Data for review START
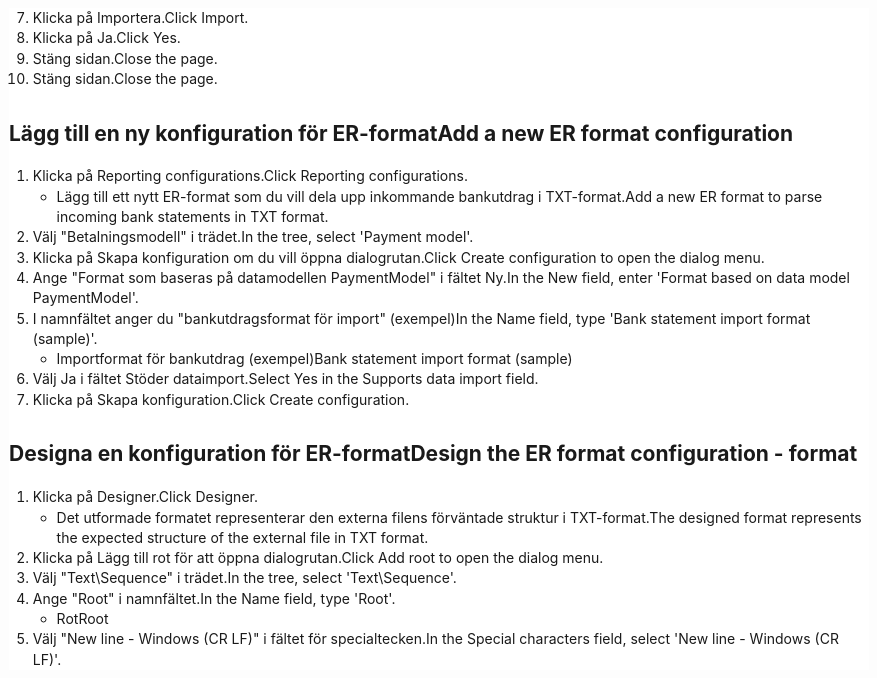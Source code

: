 7. <span data-ttu-id="a4b39-127">Klicka på Importera.</span><span class="sxs-lookup"><span data-stu-id="a4b39-127">Click Import.</span></span>
8. <span data-ttu-id="a4b39-128">Klicka på Ja.</span><span class="sxs-lookup"><span data-stu-id="a4b39-128">Click Yes.</span></span>
9. <span data-ttu-id="a4b39-129">Stäng sidan.</span><span class="sxs-lookup"><span data-stu-id="a4b39-129">Close the page.</span></span>
10. <span data-ttu-id="a4b39-130">Stäng sidan.</span><span class="sxs-lookup"><span data-stu-id="a4b39-130">Close the page.</span></span>

## <a name="add-a-new-er-format-configuration"></a><span data-ttu-id="a4b39-131">Lägg till en ny konfiguration för ER-format</span><span class="sxs-lookup"><span data-stu-id="a4b39-131">Add a new ER format configuration</span></span>
1. <span data-ttu-id="a4b39-132">Klicka på Reporting configurations.</span><span class="sxs-lookup"><span data-stu-id="a4b39-132">Click Reporting configurations.</span></span>
    * <span data-ttu-id="a4b39-133">Lägg till ett nytt ER-format som du vill dela upp inkommande bankutdrag i TXT-format.</span><span class="sxs-lookup"><span data-stu-id="a4b39-133">Add a new ER format to parse incoming bank statements in TXT format.</span></span>  
2. <span data-ttu-id="a4b39-134">Välj "Betalningsmodell" i trädet.</span><span class="sxs-lookup"><span data-stu-id="a4b39-134">In the tree, select 'Payment model'.</span></span>
3. <span data-ttu-id="a4b39-135">Klicka på Skapa konfiguration om du vill öppna dialogrutan.</span><span class="sxs-lookup"><span data-stu-id="a4b39-135">Click Create configuration to open the dialog menu.</span></span>
4. <span data-ttu-id="a4b39-136">Ange "Format som baseras på datamodellen PaymentModel" i fältet Ny.</span><span class="sxs-lookup"><span data-stu-id="a4b39-136">In the New field, enter 'Format based on data model PaymentModel'.</span></span>
5. <span data-ttu-id="a4b39-137">I namnfältet anger du "bankutdragsformat för import" (exempel)</span><span class="sxs-lookup"><span data-stu-id="a4b39-137">In the Name field, type 'Bank statement import format (sample)'.</span></span>
    * <span data-ttu-id="a4b39-138">Importformat för bankutdrag (exempel)</span><span class="sxs-lookup"><span data-stu-id="a4b39-138">Bank statement import format (sample)</span></span>  
6. <span data-ttu-id="a4b39-139">Välj Ja i fältet Stöder dataimport.</span><span class="sxs-lookup"><span data-stu-id="a4b39-139">Select Yes in the Supports data import field.</span></span>
7. <span data-ttu-id="a4b39-140">Klicka på Skapa konfiguration.</span><span class="sxs-lookup"><span data-stu-id="a4b39-140">Click Create configuration.</span></span>

## <a name="design-the-er-format-configuration---format"></a><span data-ttu-id="a4b39-141">Designa en konfiguration för ER-format</span><span class="sxs-lookup"><span data-stu-id="a4b39-141">Design the ER format configuration - format</span></span>
1. <span data-ttu-id="a4b39-142">Klicka på Designer.</span><span class="sxs-lookup"><span data-stu-id="a4b39-142">Click Designer.</span></span>
    * <span data-ttu-id="a4b39-143">Det utformade formatet representerar den externa filens förväntade struktur i TXT-format.</span><span class="sxs-lookup"><span data-stu-id="a4b39-143">The designed format represents the expected structure of the external file in TXT format.</span></span>  
2. <span data-ttu-id="a4b39-144">Klicka på Lägg till rot för att öppna dialogrutan.</span><span class="sxs-lookup"><span data-stu-id="a4b39-144">Click Add root to open the dialog menu.</span></span>
3. <span data-ttu-id="a4b39-145">Välj "Text\Sequence" i trädet.</span><span class="sxs-lookup"><span data-stu-id="a4b39-145">In the tree, select 'Text\Sequence'.</span></span>
4. <span data-ttu-id="a4b39-146">Ange "Root" i namnfältet.</span><span class="sxs-lookup"><span data-stu-id="a4b39-146">In the Name field, type 'Root'.</span></span>
    * <span data-ttu-id="a4b39-147">Rot</span><span class="sxs-lookup"><span data-stu-id="a4b39-147">Root</span></span>  
5. <span data-ttu-id="a4b39-148">Välj "New line - Windows (CR LF)" i fältet för specialtecken.</span><span class="sxs-lookup"><span data-stu-id="a4b39-148">In the Special characters field, select 'New line - Windows (CR LF)'.</span></span>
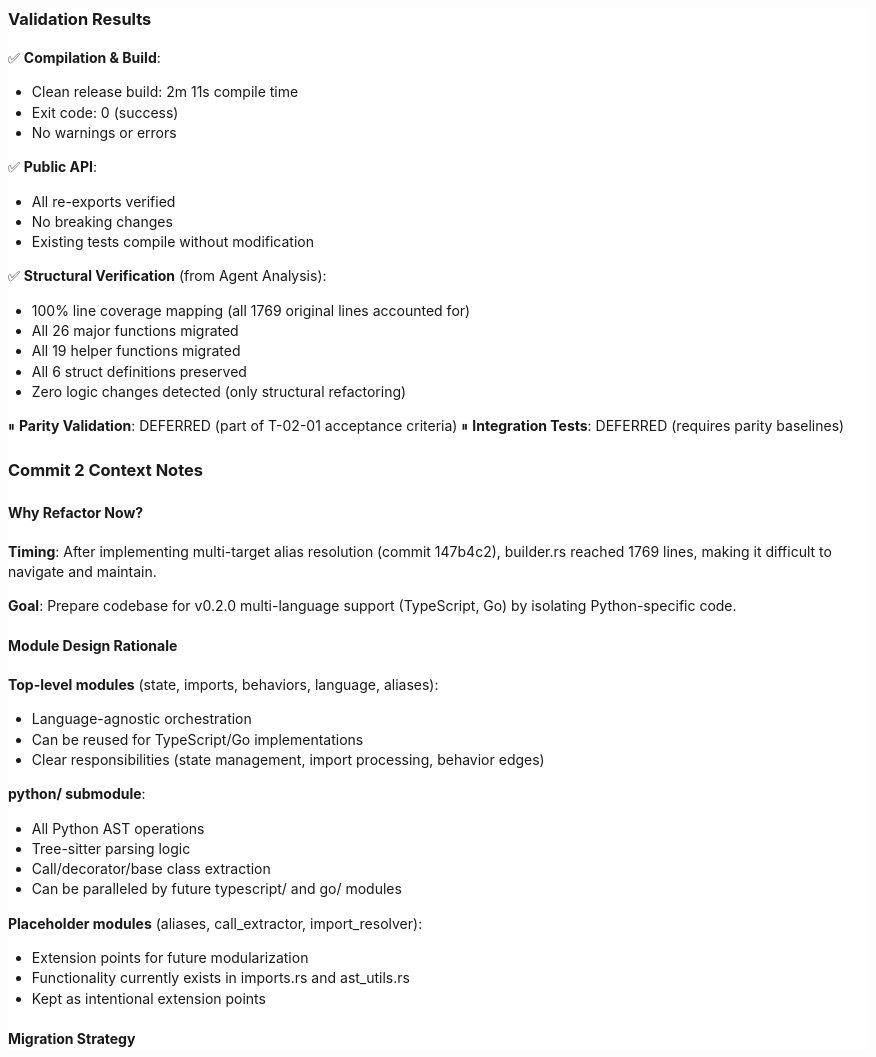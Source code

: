 ### Validation Results

✅ **Compilation & Build**:

- Clean release build: 2m 11s compile time
- Exit code: 0 (success)
- No warnings or errors

✅ **Public API**:

- All re-exports verified
- No breaking changes
- Existing tests compile without modification

✅ **Structural Verification** (from Agent Analysis):

- 100% line coverage mapping (all 1769 original lines accounted for)
- All 26 major functions migrated
- All 19 helper functions migrated
- All 6 struct definitions preserved
- Zero logic changes detected (only structural refactoring)

⏸ **Parity Validation**: DEFERRED (part of T-02-01 acceptance criteria)
⏸ **Integration Tests**: DEFERRED (requires parity baselines)

### Commit 2 Context Notes

#### Why Refactor Now?

**Timing**: After implementing multi-target alias resolution (commit 147b4c2), builder.rs reached 1769 lines, making it difficult to navigate and maintain.

**Goal**: Prepare codebase for v0.2.0 multi-language support (TypeScript, Go) by isolating Python-specific code.

#### Module Design Rationale

**Top-level modules** (state, imports, behaviors, language, aliases):

- Language-agnostic orchestration
- Can be reused for TypeScript/Go implementations
- Clear responsibilities (state management, import processing, behavior edges)

**python/ submodule**:

- All Python AST operations
- Tree-sitter parsing logic
- Call/decorator/base class extraction
- Can be paralleled by future typescript/ and go/ modules

**Placeholder modules** (aliases, call_extractor, import_resolver):

- Extension points for future modularization
- Functionality currently exists in imports.rs and ast_utils.rs
- Kept as intentional extension points

#### Migration Strategy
Data for review END
**What to do**
May I have exactly the lines from the one containing "- Tree-sitter parsing logic" through the last line of the data, both included?

**Result for this task**
- Tree-sitter parsing logic
- Call/decorator/base class extraction
- Can be paralleled by future typescript/ and go/ modules

**Placeholder modules** (aliases, call_extractor, import_resolver):

- Extension points for future modularization
- Functionality currently exists in imports.rs and ast_utils.rs
- Kept as intentional extension points

#### Migration Strategy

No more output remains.